- Plain-text document sources -
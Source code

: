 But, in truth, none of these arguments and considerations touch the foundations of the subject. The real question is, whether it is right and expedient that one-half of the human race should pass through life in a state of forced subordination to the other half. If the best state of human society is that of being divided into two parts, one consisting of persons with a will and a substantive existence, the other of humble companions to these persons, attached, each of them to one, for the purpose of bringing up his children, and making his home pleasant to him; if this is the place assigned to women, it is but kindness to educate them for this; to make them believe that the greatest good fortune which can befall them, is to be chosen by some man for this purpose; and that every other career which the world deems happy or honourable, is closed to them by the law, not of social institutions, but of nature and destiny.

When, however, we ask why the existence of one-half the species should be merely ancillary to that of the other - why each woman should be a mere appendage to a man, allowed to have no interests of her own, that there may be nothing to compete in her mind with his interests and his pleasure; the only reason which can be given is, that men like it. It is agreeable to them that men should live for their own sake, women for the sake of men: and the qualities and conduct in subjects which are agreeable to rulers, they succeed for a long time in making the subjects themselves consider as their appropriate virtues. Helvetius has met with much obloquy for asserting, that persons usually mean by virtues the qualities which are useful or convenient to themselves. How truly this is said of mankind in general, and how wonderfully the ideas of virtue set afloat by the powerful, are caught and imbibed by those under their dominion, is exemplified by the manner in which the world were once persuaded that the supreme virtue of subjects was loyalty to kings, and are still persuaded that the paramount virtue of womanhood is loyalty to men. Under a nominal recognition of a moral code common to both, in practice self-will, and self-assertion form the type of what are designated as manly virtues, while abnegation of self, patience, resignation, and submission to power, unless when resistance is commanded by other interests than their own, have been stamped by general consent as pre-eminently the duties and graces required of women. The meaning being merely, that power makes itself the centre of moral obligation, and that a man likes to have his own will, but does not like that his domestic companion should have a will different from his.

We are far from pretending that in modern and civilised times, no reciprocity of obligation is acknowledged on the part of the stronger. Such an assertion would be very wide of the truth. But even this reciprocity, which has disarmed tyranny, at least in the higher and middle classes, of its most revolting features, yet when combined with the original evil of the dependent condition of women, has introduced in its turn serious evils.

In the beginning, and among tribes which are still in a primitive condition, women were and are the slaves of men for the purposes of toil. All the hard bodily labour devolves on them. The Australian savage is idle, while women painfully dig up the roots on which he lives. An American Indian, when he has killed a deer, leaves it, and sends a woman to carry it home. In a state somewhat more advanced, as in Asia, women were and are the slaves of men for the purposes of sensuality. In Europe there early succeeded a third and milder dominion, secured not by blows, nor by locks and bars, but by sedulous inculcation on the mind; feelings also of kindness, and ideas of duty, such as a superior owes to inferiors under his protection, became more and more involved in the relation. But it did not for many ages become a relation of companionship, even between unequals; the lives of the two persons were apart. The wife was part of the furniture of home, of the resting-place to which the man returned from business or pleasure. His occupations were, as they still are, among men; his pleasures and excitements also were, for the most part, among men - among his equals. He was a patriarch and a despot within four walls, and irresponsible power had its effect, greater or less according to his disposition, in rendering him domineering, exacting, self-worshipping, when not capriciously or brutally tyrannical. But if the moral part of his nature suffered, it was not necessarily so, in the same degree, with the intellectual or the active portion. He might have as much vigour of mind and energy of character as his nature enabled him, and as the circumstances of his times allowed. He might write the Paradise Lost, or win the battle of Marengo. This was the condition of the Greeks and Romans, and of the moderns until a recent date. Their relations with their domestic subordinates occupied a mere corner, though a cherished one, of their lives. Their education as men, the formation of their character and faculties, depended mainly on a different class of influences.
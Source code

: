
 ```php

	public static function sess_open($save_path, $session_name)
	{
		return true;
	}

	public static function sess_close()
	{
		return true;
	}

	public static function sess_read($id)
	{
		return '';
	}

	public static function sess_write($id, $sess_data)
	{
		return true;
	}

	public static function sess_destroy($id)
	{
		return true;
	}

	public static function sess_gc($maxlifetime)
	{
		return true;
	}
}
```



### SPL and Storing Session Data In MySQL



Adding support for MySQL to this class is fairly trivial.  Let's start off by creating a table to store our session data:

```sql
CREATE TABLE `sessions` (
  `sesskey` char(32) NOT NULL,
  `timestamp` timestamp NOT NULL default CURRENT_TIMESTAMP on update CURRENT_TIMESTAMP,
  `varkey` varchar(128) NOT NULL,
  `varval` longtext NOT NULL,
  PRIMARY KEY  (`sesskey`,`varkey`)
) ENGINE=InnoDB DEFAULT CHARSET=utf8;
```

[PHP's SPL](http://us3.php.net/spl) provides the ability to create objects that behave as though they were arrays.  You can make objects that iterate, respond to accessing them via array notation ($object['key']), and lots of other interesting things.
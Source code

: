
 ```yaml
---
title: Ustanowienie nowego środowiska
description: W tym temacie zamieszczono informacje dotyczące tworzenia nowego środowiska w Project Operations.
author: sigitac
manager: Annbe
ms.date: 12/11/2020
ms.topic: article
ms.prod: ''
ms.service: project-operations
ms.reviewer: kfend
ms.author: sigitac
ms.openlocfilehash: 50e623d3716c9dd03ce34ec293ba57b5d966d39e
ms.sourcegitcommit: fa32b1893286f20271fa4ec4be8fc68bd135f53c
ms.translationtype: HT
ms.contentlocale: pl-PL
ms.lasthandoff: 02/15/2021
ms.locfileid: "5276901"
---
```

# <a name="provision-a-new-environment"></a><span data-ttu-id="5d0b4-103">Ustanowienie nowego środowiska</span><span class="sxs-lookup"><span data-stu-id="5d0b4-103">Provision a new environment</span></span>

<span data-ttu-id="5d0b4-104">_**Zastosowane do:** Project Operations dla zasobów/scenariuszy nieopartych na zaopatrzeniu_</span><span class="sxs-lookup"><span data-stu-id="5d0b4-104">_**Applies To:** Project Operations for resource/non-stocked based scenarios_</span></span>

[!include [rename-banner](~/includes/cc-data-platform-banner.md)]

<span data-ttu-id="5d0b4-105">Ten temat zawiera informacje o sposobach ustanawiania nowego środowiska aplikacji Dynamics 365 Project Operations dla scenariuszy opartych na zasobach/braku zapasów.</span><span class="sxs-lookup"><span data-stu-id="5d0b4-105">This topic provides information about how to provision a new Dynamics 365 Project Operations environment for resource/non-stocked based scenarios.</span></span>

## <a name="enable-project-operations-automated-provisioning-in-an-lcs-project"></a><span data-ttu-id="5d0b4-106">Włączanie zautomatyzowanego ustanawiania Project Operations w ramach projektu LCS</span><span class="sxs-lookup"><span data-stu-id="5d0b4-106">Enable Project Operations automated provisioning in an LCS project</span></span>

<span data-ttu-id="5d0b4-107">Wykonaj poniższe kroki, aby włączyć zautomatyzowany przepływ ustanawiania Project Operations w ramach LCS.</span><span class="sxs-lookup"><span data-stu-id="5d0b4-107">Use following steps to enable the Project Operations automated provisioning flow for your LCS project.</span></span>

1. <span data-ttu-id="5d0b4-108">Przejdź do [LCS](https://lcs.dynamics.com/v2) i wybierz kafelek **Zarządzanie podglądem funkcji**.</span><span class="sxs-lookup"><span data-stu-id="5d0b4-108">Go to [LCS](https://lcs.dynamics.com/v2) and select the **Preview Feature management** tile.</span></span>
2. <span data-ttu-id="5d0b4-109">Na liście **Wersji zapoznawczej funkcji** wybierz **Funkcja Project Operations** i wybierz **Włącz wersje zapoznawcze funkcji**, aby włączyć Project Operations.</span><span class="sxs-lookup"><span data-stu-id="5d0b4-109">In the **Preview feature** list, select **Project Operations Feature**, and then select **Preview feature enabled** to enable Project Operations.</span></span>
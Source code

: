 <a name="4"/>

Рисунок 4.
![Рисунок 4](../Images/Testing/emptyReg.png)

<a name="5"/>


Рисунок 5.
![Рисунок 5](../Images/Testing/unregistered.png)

- INSTRUCTIONS TO FOLLOW -
Each record above has to be repeated word for word.

- EXPECTED ANSWER -
Source code

: But, in truth, none of these arguments and considerations touch the foundations of the subject. The real question is, whether it is right and expedient that one-half of the human race should pass through life in a state of forced subordination to the other half. If the best state of human society is that of being divided into two parts, one consisting of persons with a will and a substantive existence, the other of humble companions to these persons, attached, each of them to one, for the purpose of bringing up his children, and making his home pleasant to him; if this is the place assigned to women, it is but kindness to educate them for this; to make them believe that the greatest good fortune which can befall them, is to be chosen by some man for this purpose; and that every other career which the world deems happy or honourable, is closed to them by the law, not of social institutions, but of nature and destiny.

When, however, we ask why the existence of one-half the species should be merely ancillary to that of the other - why each woman should be a mere appendage to a man, allowed to have no interests of her own, that there may be nothing to compete in her mind with his interests and his pleasure; the only reason which can be given is, that men like it. It is agreeable to them that men should live for their own sake, women for the sake of men: and the qualities and conduct in subjects which are agreeable to rulers, they succeed for a long time in making the subjects themselves consider as their appropriate virtues. Helvetius has met with much obloquy for asserting, that persons usually mean by virtues the qualities which are useful or convenient to themselves. How truly this is said of mankind in general, and how wonderfully the ideas of virtue set afloat by the powerful, are caught and imbibed by those under their dominion, is exemplified by the manner in which the world were once persuaded that the supreme virtue of subjects was loyalty to kings, and are still persuaded that the paramount virtue of womanhood is loyalty to men. Under a nominal recognition of a moral code common to both, in practice self-will, and self-assertion form the type of what are designated as manly virtues, while abnegation of self, patience, resignation, and submission to power, unless when resistance is commanded by other interests than their own, have been stamped by general consent as pre-eminently the duties and graces required of women. The meaning being merely, that power makes itself the centre of moral obligation, and that a man likes to have his own will, but does not like that his domestic companion should have a will different from his.

We are far from pretending that in modern and civilised times, no reciprocity of obligation is acknowledged on the part of the stronger. Such an assertion would be very wide of the truth. But even this reciprocity, which has disarmed tyranny, at least in the higher and middle classes, of its most revolting features, yet when combined with the original evil of the dependent condition of women, has introduced in its turn serious evils.

In the beginning, and among tribes which are still in a primitive condition, women were and are the slaves of men for the purposes of toil. All the hard bodily labour devolves on them. The Australian savage is idle, while women painfully dig up the roots on which he lives. An American Indian, when he has killed a deer, leaves it, and sends a woman to carry it home. In a state somewhat more advanced, as in Asia, women were and are the slaves of men for the purposes of sensuality. In Europe there early succeeded a third and milder dominion, secured not by blows, nor by locks and bars, but by sedulous inculcation on the mind; feelings also of kindness, and ideas of duty, such as a superior owes to inferiors under his protection, became more and more involved in the relation. But it did not for many ages become a relation of companionship, even between unequals; the lives of the two persons were apart. The wife was part of the furniture of home, of the resting-place to which the man returned from business or pleasure. His occupations were, as they still are, among men; his pleasures and excitements also were, for the most part, among men - among his equals. He was a patriarch and a despot within four walls, and irresponsible power had its effect, greater or less according to his disposition, in rendering him domineering, exacting, self-worshipping, when not capriciously or brutally tyrannical. But if the moral part of his nature suffered, it was not necessarily so, in the same degree, with the intellectual or the active portion. He might have as much vigour of mind and energy of character as his nature enabled him, and as the circumstances of his times allowed. He might write the Paradise Lost, or win the battle of Marengo. This was the condition of the Greeks and Romans, and of the moderns until a recent date. Their relations with their domestic subordinates occupied a mere corner, though a cherished one, of their lives. Their education as men, the formation of their character and faculties, depended mainly on a different class of influences.
Source code

:
 ```php

	public static function sess_open($save_path, $session_name)
	{
		return true;
	}

	public static function sess_close()
	{
		return true;
	}

	public static function sess_read($id)
	{
		return '';
	}

	public static function sess_write($id, $sess_data)
	{
		return true;
	}

	public static function sess_destroy($id)
	{
		return true;
	}

	public static function sess_gc($maxlifetime)
	{
		return true;
	}
}
```



### SPL and Storing Session Data In MySQL



Adding support for MySQL to this class is fairly trivial.  Let's start off by creating a table to store our session data:

```sql
CREATE TABLE `sessions` (
  `sesskey` char(32) NOT NULL,
  `timestamp` timestamp NOT NULL default CURRENT_TIMESTAMP on update CURRENT_TIMESTAMP,
  `varkey` varchar(128) NOT NULL,
  `varval` longtext NOT NULL,
  PRIMARY KEY  (`sesskey`,`varkey`)
) ENGINE=InnoDB DEFAULT CHARSET=utf8;
```

[PHP's SPL](http://us3.php.net/spl) provides the ability to create objects that behave as though they were arrays.  You can make objects that iterate, respond to accessing them via array notation ($object['key']), and lots of other interesting things.
Source code

:
 ```yaml
---
title: Ustanowienie nowego środowiska
description: W tym temacie zamieszczono informacje dotyczące tworzenia nowego środowiska w Project Operations.
author: sigitac
manager: Annbe
ms.date: 12/11/2020
ms.topic: article
ms.prod: ''
ms.service: project-operations
ms.reviewer: kfend
ms.author: sigitac
ms.openlocfilehash: 50e623d3716c9dd03ce34ec293ba57b5d966d39e
ms.sourcegitcommit: fa32b1893286f20271fa4ec4be8fc68bd135f53c
ms.translationtype: HT
ms.contentlocale: pl-PL
ms.lasthandoff: 02/15/2021
ms.locfileid: "5276901"
---
```

# <a name="provision-a-new-environment"></a><span data-ttu-id="5d0b4-103">Ustanowienie nowego środowiska</span><span class="sxs-lookup"><span data-stu-id="5d0b4-103">Provision a new environment</span></span>

<span data-ttu-id="5d0b4-104">_**Zastosowane do:** Project Operations dla zasobów/scenariuszy nieopartych na zaopatrzeniu_</span><span class="sxs-lookup"><span data-stu-id="5d0b4-104">_**Applies To:** Project Operations for resource/non-stocked based scenarios_</span></span>

[!include [rename-banner](~/includes/cc-data-platform-banner.md)]

<span data-ttu-id="5d0b4-105">Ten temat zawiera informacje o sposobach ustanawiania nowego środowiska aplikacji Dynamics 365 Project Operations dla scenariuszy opartych na zasobach/braku zapasów.</span><span class="sxs-lookup"><span data-stu-id="5d0b4-105">This topic provides information about how to provision a new Dynamics 365 Project Operations environment for resource/non-stocked based scenarios.</span></span>

## <a name="enable-project-operations-automated-provisioning-in-an-lcs-project"></a><span data-ttu-id="5d0b4-106">Włączanie zautomatyzowanego ustanawiania Project Operations w ramach projektu LCS</span><span class="sxs-lookup"><span data-stu-id="5d0b4-106">Enable Project Operations automated provisioning in an LCS project</span></span>

<span data-ttu-id="5d0b4-107">Wykonaj poniższe kroki, aby włączyć zautomatyzowany przepływ ustanawiania Project Operations w ramach LCS.</span><span class="sxs-lookup"><span data-stu-id="5d0b4-107">Use following steps to enable the Project Operations automated provisioning flow for your LCS project.</span></span>

1. <span data-ttu-id="5d0b4-108">Przejdź do [LCS](https://lcs.dynamics.com/v2) i wybierz kafelek **Zarządzanie podglądem funkcji**.</span><span class="sxs-lookup"><span data-stu-id="5d0b4-108">Go to [LCS](https://lcs.dynamics.com/v2) and select the **Preview Feature management** tile.</span></span>
2. <span data-ttu-id="5d0b4-109">Na liście **Wersji zapoznawczej funkcji** wybierz **Funkcja Project Operations** i wybierz **Włącz wersje zapoznawcze funkcji**, aby włączyć Project Operations.</span><span class="sxs-lookup"><span data-stu-id="5d0b4-109">In the **Preview feature** list, select **Project Operations Feature**, and then select **Preview feature enabled** to enable Project Operations.</span></span>
Source code

: <a name="4"/>

Рисунок 4.
![Рисунок 4](../Images/Testing/emptyReg.png)

<a name="5"/>


Рисунок 5.
![Рисунок 5](../Images/Testing/unregistered.png)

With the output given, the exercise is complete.